You can run your jupyter notebooks without opening the jupyter kernel and can convert it into multiple formats, such as PDF or HTML, using the `nbconvert' module.
# a notebook being executed from a command line using nbconvert
jupyter nbconvert --to notebook --execute mynotebook.ipynb
2. Documentation
Now that you have opted against a strictly jupyter notebook approach, a well documented project is the best way forward. Make sure you follow PEP8.
PEP8 is a convention for writing code in python. Readability should not be overlooked. You should document your code well and for data science, specifically, make sure that you have documented the methodology of your data cleaning and processing strategy. For example, if you have imputed median or mean into a numerical attribute, or performed count encoding instead of one hot encoding, you should state clearly why you have opted for this approach over others.
To quote PEP8:
"code is more often read than it is written."
Fortunately, there are many tools to aid us in writing PEP8 format code. You can use an IDE's in-built tools or the pycodestyle
module. I recommend reading the zen of python. The code import this
will show you the zen.
>>> import this
"""
Beautiful is better than ugly.
Explicit is better than implicit.
Simple is better than complex.
Complex is better than complicated.
Flat is better than nested.
Sparse is better than dense.
Readability counts.
Special cases aren't special enough to break the rules.
Although practicality beats purity.
Errors should never pass silently.
Unless explicitly silenced.
In the face of ambiguity, refuse the temptation to guess.
There should be one-- and preferably only one --obvious way to do it.
Although that way may not be obvious at first unless you're Dutch.
Now is better than never.
Although never is often better than *right* now.
If the implementation is hard to explain, it's a bad idea.
If the implementation is easy to explain, it may be a good idea.

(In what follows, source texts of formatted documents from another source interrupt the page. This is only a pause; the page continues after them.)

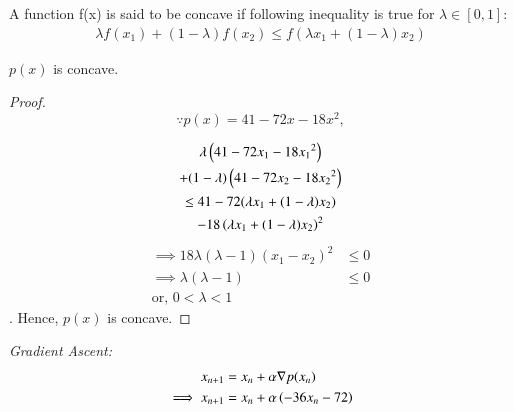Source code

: \begin{definition}
    A function f(x) is said to be concave if following inequality is true for $\lambda \in [0,1] :$  \label{opt/2/2/def}
    \begin{align}
        \lambda f(x_1) + (1-\lambda)f(x_2) \leq f(\lambda x_1 + (1-\lambda)x_2)
    \end{align}    
\end{definition}

\begin{lemma}
    $p(x)$ is concave. 
    \label{opt/2/2/lemma1}
\end{lemma}
\begin{proof}
%
\begin{equation}
\because     p(x)=41-72x-18x^2,
\end{equation}

\begin{multline}
    \lambda\left(41-72{x_1}-18{x_1}^2\right) \\ + 
    (1-\lambda)\left(41-72 {x_2}-18 {x_2}^2\right) \\ \leq
    41-72(\lambda x_1 + (1-\lambda)x_2) \\ -18\left(\lambda x_1 + (1-\lambda)x_2\right)^2
\end{multline}
\begin{align}
\implies     18\lambda(\lambda - 1)({x_1} -{x_2})^2 &\leq 0\\
    \implies \lambda(\lambda - 1)&\leq 0
    \\
    \text{or, } 0 < \lambda < 1
\end{align}.
Hence, $p(x)$ is concave.
\end{proof}
{\em Gradient Ascent: }
%
    \begin{align}
        x_{n+1} &= x_n + \alpha \nabla p(x_n) \\
        \implies x_{n+1} &= x_n + \alpha \left(-36x_n-72\right)
    \end{align}
    
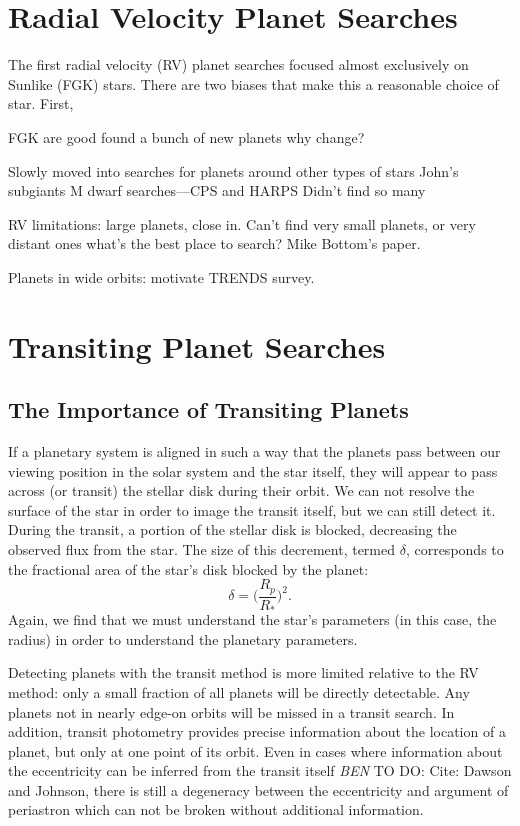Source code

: \documentclass[12pt]{caltech_thesis}
\newcommand{\todo}[3]{{\color{#2} \emph{#1} TO DO: #3}}
\newcommand{\btmtodo}[1]{\todo{BEN}{red}{#1}}
\begin{document}
\section{Radial Velocity Planet Searches}
The first radial velocity (RV) planet searches focused almost exclusively on Sunlike
(FGK) stars. 
There are two biases that make this a reasonable choice of star. 
First, 

FGK are good
found a bunch of new planets
why change?

Slowly moved into searches for planets around other types of stars
John's subgiants
M dwarf searches---CPS and HARPS
Didn't find so many

RV limitations: large planets, close in.
Can't find very small planets, or very distant ones
what's the best place to search? Mike Bottom's paper.

Planets in wide orbits: motivate TRENDS survey.

\section{Transiting Planet Searches}
\subsection{The Importance of Transiting Planets}
If a planetary system is aligned in such a way that the planets pass between our
viewing position in the solar system and the star itself, they will appear to pass
across (or transit) the stellar disk during their orbit.
We can not resolve the surface of the star in order to image the transit itself, but
we can still detect it. 
During the transit, a portion of the stellar disk is blocked, decreasing the observed
flux from the star. 
The size of this decrement, termed $\delta$, corresponds to the fractional area of the star's disk blocked by the planet:
\begin{equation}
\delta = \bigg(\frac{R_p}{R_*}\bigg)^2.
\end{equation}
Again, we find that we must understand the star's parameters (in this case, the radius)
in order to understand the planetary parameters.

Detecting planets with the transit method is more limited relative to the RV method:
only a small fraction of all planets will be directly detectable. 
Any planets not in nearly edge-on orbits will be missed in a transit search.
In addition, transit photometry provides precise information about the location 
of a planet, but only at one point of its orbit.
Even in cases where information about the eccentricity can be inferred from the
transit itself \btmtodo{Cite: Dawson and Johnson}, there is still a degeneracy
between the eccentricity and argument of periastron which can not be broken without
additional information.
\end{document}
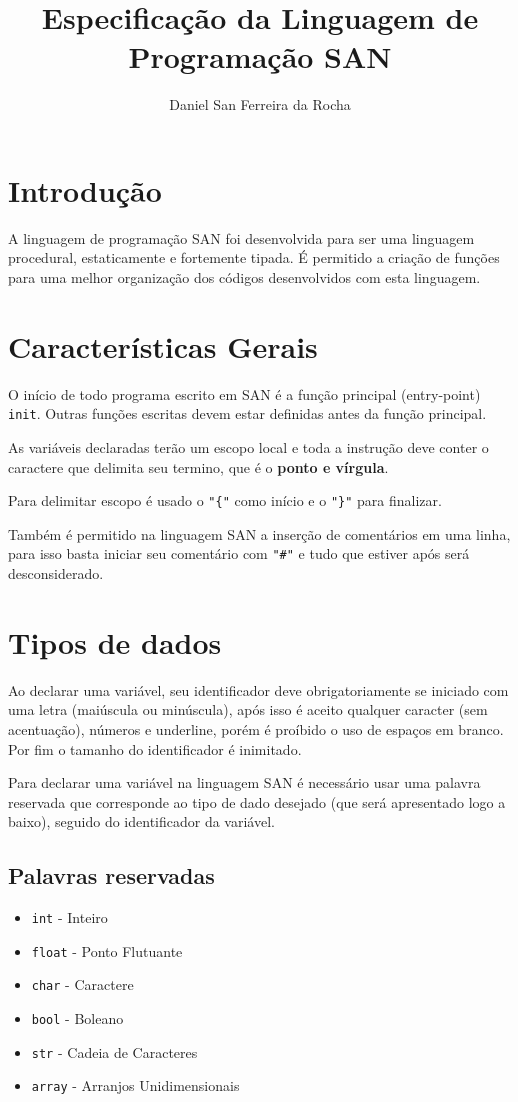 \documentclass[a4paper,11pt]{article}
\title{Especificação da Linguagem de Programação SAN}
\author{Daniel San Ferreira da Rocha}
\begin{document}
\clearpage\maketitle
\thispagestyle{empty}

\pagebreak

\tableofcontents

\pagebreak

\section{Introdução}
A linguagem de programação SAN foi desenvolvida para ser uma linguagem procedural, estaticamente
e fortemente tipada. É permitido a criação de funções para uma melhor organização dos códigos
desenvolvidos com esta linguagem.

\section{Características Gerais}
O início de todo programa escrito em SAN é a função principal (entry-point) \texttt{init}.
Outras funções escritas devem estar definidas antes da função principal.

As variáveis declaradas terão um escopo local e toda a instrução deve conter o caractere que
delimita seu termino, que é o \textbf{ponto e vírgula}.

Para delimitar escopo é usado o \texttt{"\{"} como início e o \texttt{"\}"} para finalizar.

Também é permitido na linguagem SAN a inserção de comentários em uma linha, para isso basta
iniciar seu comentário com \texttt{"\#"} e tudo que estiver após será desconsiderado.

\section{Tipos de dados}
Ao declarar uma variável, seu identificador deve obrigatoriamente se iniciado com uma letra
(maiúscula ou minúscula), após isso é aceito qualquer caracter (sem acentuação), números e
underline, porém é proíbido o uso de espaços em branco. Por fim o tamanho do identificador
é inimitado.

Para declarar uma variável na linguagem SAN é necessário usar uma palavra reservada que
corresponde ao tipo de dado desejado (que será apresentado logo a baixo), seguido do
identificador da variável.

\subsection{Palavras reservadas}
\begin{itemize}
    \item \texttt{int} - Inteiro
    \item \texttt{float} - Ponto Flutuante
    \item \texttt{char} - Caractere
    \item \texttt{bool} - Boleano
    \item \texttt{str} - Cadeia de Caracteres
    \item \texttt{array} - Arranjos Unidimensionais
\end{itemize}
\end{document}
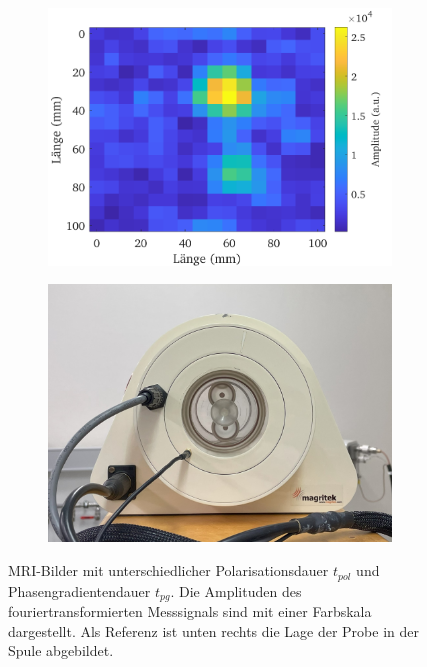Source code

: \documentclass[../../main.tex]{subfiles}
\begin{document}
\begin{figure}[H]
\begin{subfigure}[c]{0.5\textwidth}
            \end{subfigure}
            \begin{subfigure}[c]{0.5\textwidth}
                \includegraphics[width=\linewidth]{Bilddateien/13/YZ-500-50/Fig_1}
                \label{fig:MRI_2D_YZ_500_50}
            \end{subfigure}
            \begin{subfigure}[c]{0.5\textwidth}
                \includegraphics[width=\linewidth]{Bilddateien/13/MRI_Phantom_crop.jpg}
                \label{fig:MRI_2D_Phantom}
            \end{subfigure}
            \caption{MRI-Bilder mit unterschiedlicher Polarisationsdauer $t_{pol}$ und Phasengradientendauer $t_{pg}$. Die Amplituden des fouriertransformierten Messsignals sind mit einer Farbskala dargestellt. Als Referenz ist unten rechts die Lage der Probe in der Spule abgebildet.}
            \label{fig:MRI_2D}
        \end{figure}
\end{document}
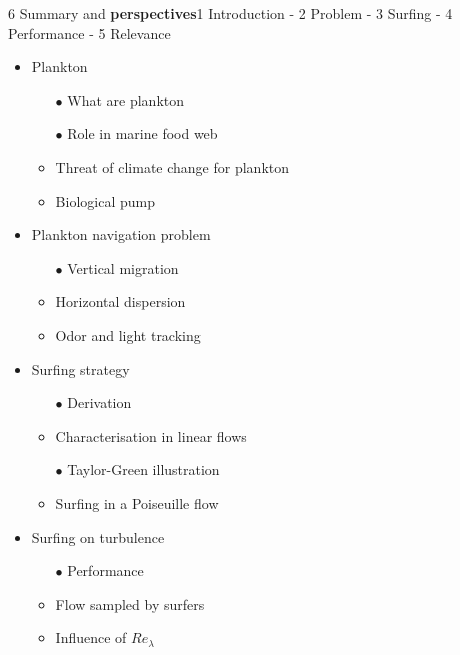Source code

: \begin{frame}{6 Summary and \textbf{perspectives}}{1 Introduction - 2 Problem - 3 Surfing - 4 Performance - 5 Relevance}
	\centering
	\vspace{-10pt}
	\small
	\begin{multicols}{2}
		\begin{itemize}
			\item \textcolor{ColorSurf}{Plankton}
				\begin{itemize}
					\scriptsize
					\item[$\bullet$] \textcolor{ColorSurf}{What are plankton}
					\item[$\bullet$] \textcolor{ColorSurf}{Role in marine food web}
					\item<2->[$\bullet$] Threat of climate change for plankton
					\item<2->[$\bullet$] Biological pump
				\end{itemize}
			\item \textcolor{ColorSurf}{Plankton navigation problem}
				\begin{itemize}
					\scriptsize
					\item[$\bullet$] \textcolor{ColorSurf}{Vertical migration}
					\item<2->[$\bullet$] Horizontal dispersion
					\item<2->[$\bullet$] Odor and light tracking
				\end{itemize}
			\item \textcolor{ColorSurf}{Surfing strategy}
				\begin{itemize}
					\scriptsize
					\item[$\bullet$] \textcolor{ColorSurf}{Derivation}
					\item<2->[$\bullet$] Characterisation in linear flows
					\item[$\bullet$] \textcolor{ColorSurf}{Taylor-Green illustration}
					\item<2->[$\bullet$] Surfing in a Poiseuille flow
				\end{itemize}
			\item \textcolor{ColorSurf}{Surfing on turbulence}
				\begin{itemize}
					\scriptsize
					\item[$\bullet$] \textcolor{ColorSurf}{Performance}
					\item<2->[$\bullet$] Flow sampled by surfers
					\item<2->[$\bullet$] Influence of $\mathit{Re}_{\lambda}$

\end{itemize}
\end{itemize}
\end{multicols}
\end{frame}
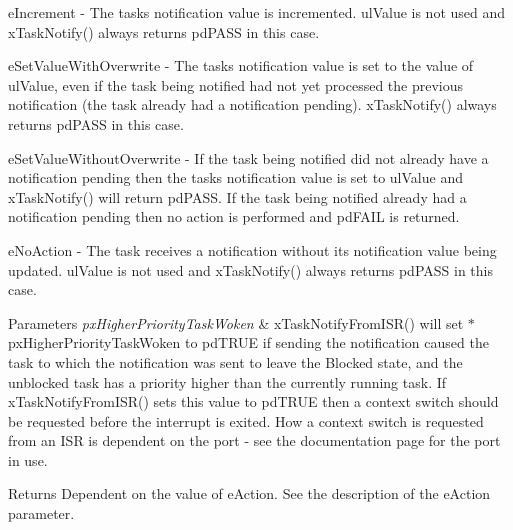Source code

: e\+Increment -\/ The task\textquotesingle{}s notification value is incremented. ul\+Value is not used and x\+Task\+Notify() always returns pd\+P\+A\+SS in this case.

e\+Set\+Value\+With\+Overwrite -\/ The task\textquotesingle{}s notification value is set to the value of ul\+Value, even if the task being notified had not yet processed the previous notification (the task already had a notification pending). x\+Task\+Notify() always returns pd\+P\+A\+SS in this case.

e\+Set\+Value\+Without\+Overwrite -\/ If the task being notified did not already have a notification pending then the task\textquotesingle{}s notification value is set to ul\+Value and x\+Task\+Notify() will return pd\+P\+A\+SS. If the task being notified already had a notification pending then no action is performed and pd\+F\+A\+IL is returned.

e\+No\+Action -\/ The task receives a notification without its notification value being updated. ul\+Value is not used and x\+Task\+Notify() always returns pd\+P\+A\+SS in this case.


\begin{DoxyParams}{Parameters}
{\em px\+Higher\+Priority\+Task\+Woken} & x\+Task\+Notify\+From\+I\+S\+R() will set $\ast$px\+Higher\+Priority\+Task\+Woken to pd\+T\+R\+UE if sending the notification caused the task to which the notification was sent to leave the Blocked state, and the unblocked task has a priority higher than the currently running task. If x\+Task\+Notify\+From\+I\+S\+R() sets this value to pd\+T\+R\+UE then a context switch should be requested before the interrupt is exited. How a context switch is requested from an I\+SR is dependent on the port -\/ see the documentation page for the port in use.\\
\hline
\end{DoxyParams}
\begin{DoxyReturn}{Returns}
Dependent on the value of e\+Action. See the description of the e\+Action parameter. 
\end{DoxyReturn}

Namespaces are one honking great idea -- let's do more of those!
"""
The benefit of well documented code allows you to use tools such as Sphinx. Sphinx is a documentation generator.
3. Testing
Having tests to check whether you get back what you expect from your code can increase your productivity massively. You may be required to change a function or class within your code to factor in a new category or column. A well written test would be able to catch any bugs that may have been introduced from the changes. Google's approach is to write tests first before you code. This is a good practice to take on board. Without tests this would go by unnoticed.

Tests are a complex topic, which is why they are most often not carried out. However, having simple tests are better than having none. Being able to write maintainable methods to validate your code, alongside other tools, such as Codecov will tell you which part of your code is being covered by your tests. This will make writing your test methods easier.
As discussed in my Starting with Package Managers and Docker Devcontainers blogs, the problem of "does not work on my computer" can occur. Having a well written test in place can check and allow you to understand what the problems are. This can avoid having to interpret the generic ImportError
or ValueError
.

Tools such as Travis CI can help, by continuously running your tests without you explicitly calling them via the command line. You can even introduce scheduled tests which can notify you if a test fails, this can allow you to catch bugs introduced by updates to your dependencies.
Summary
Learning key software engineering concepts can make your life easier as a data scientist. Utilising these concepts will make you productive, flexible and allow your solutions to be sustainable for long-term results. My next shorts blog post will cover python classes and object orientated programming (OOP).